A new article by Rozhok and DeGregori uses an evolutionary lens to propose a more sophisticated analysis of why cancer becomes more common with age, and the role of tissue ecology.

Rozhok, A., & DeGregori, J. (2019). A generalized theory of age-dependent carcinogenesis. ELife, 8. https://doi.org/10.7554/eLife.39950

Abstract: The Multi-Stage Model of Carcinogenesis (MMC), developed in the 1950 s-70s, postulated carcinogenesis as a Darwinian somatic selection process. The cellular organization of tissues was then poorly understood, with almost nothing known about cancer drivers and stem cells. The MMC paradigm was later confirmed, and cancer incidence was explained as a function of mutation occurrence.
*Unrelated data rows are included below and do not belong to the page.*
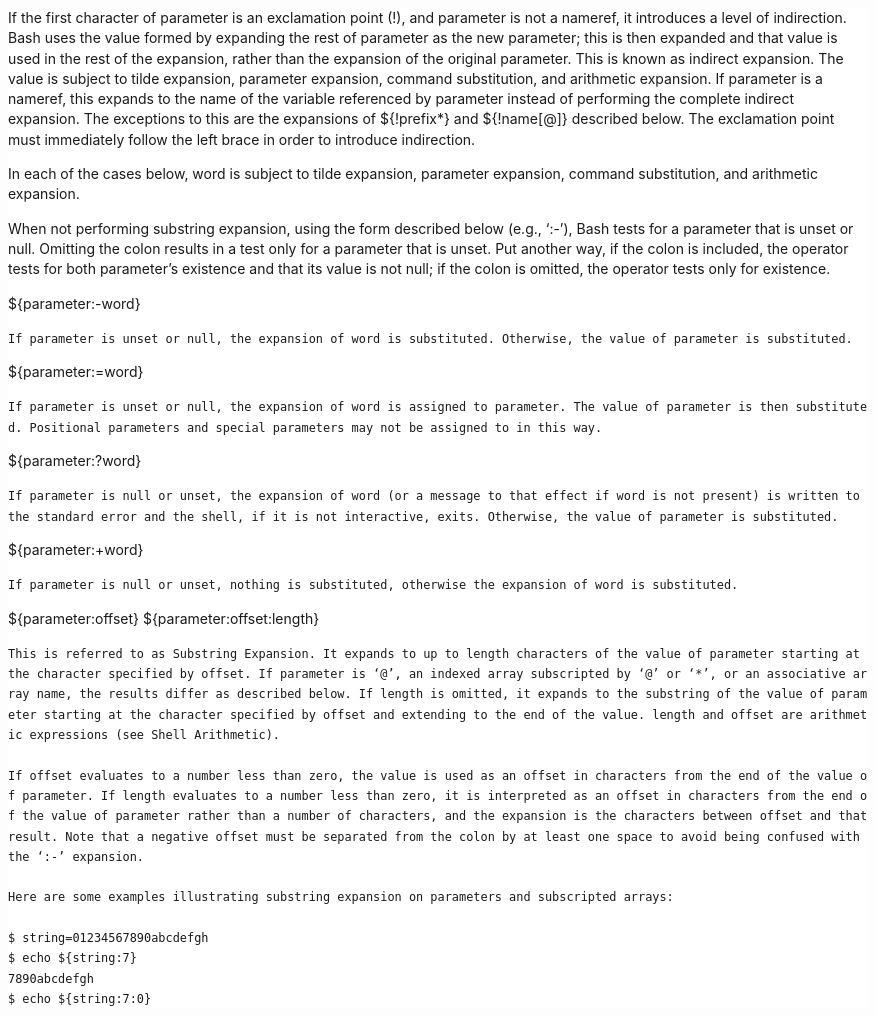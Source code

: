 If the first character of parameter is an exclamation point (!), and parameter is not a nameref, it introduces a level of indirection. Bash uses the value formed by expanding the rest of parameter as the new parameter; this is then expanded and that value is used in the rest of the expansion, rather than the expansion of the original parameter. This is known as indirect expansion. The value is subject to tilde expansion, parameter expansion, command substitution, and arithmetic expansion. If parameter is a nameref, this expands to the name of the variable referenced by parameter instead of performing the complete indirect expansion. The exceptions to this are the expansions of ${!prefix*} and ${!name[@]} described below. The exclamation point must immediately follow the left brace in order to introduce indirection.

In each of the cases below, word is subject to tilde expansion, parameter expansion, command substitution, and arithmetic expansion.

When not performing substring expansion, using the form described below (e.g., ‘:-’), Bash tests for a parameter that is unset or null. Omitting the colon results in a test only for a parameter that is unset. Put another way, if the colon is included, the operator tests for both parameter’s existence and that its value is not null; if the colon is omitted, the operator tests only for existence.

${parameter:-word}

    If parameter is unset or null, the expansion of word is substituted. Otherwise, the value of parameter is substituted.
${parameter:=word}

    If parameter is unset or null, the expansion of word is assigned to parameter. The value of parameter is then substituted. Positional parameters and special parameters may not be assigned to in this way.
${parameter:?word}

    If parameter is null or unset, the expansion of word (or a message to that effect if word is not present) is written to the standard error and the shell, if it is not interactive, exits. Otherwise, the value of parameter is substituted.
${parameter:+word}

    If parameter is null or unset, nothing is substituted, otherwise the expansion of word is substituted.
${parameter:offset}
${parameter:offset:length}

    This is referred to as Substring Expansion. It expands to up to length characters of the value of parameter starting at the character specified by offset. If parameter is ‘@’, an indexed array subscripted by ‘@’ or ‘*’, or an associative array name, the results differ as described below. If length is omitted, it expands to the substring of the value of parameter starting at the character specified by offset and extending to the end of the value. length and offset are arithmetic expressions (see Shell Arithmetic).

    If offset evaluates to a number less than zero, the value is used as an offset in characters from the end of the value of parameter. If length evaluates to a number less than zero, it is interpreted as an offset in characters from the end of the value of parameter rather than a number of characters, and the expansion is the characters between offset and that result. Note that a negative offset must be separated from the colon by at least one space to avoid being confused with the ‘:-’ expansion.

    Here are some examples illustrating substring expansion on parameters and subscripted arrays:

    $ string=01234567890abcdefgh
    $ echo ${string:7}
    7890abcdefgh
    $ echo ${string:7:0}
However, the MMC has never been tested for its ability to account for the discrepancies in the number of driver mutations and the organization of the stem cell compartments underlying different cancers that still demonstrate nearly universal age-dependent incidence patterns. Here we demonstrate by Monte Carlo modeling the impact of key somatic evolutionary parameters on the MMC performance, revealing that two additional major mechanisms, aging-dependent somatic selection and life history-dependent evolution of species-specific tumor suppressor mechanisms, need to be incorporated into the MMC to make it capable of generalizing cancer incidence across tissues and species.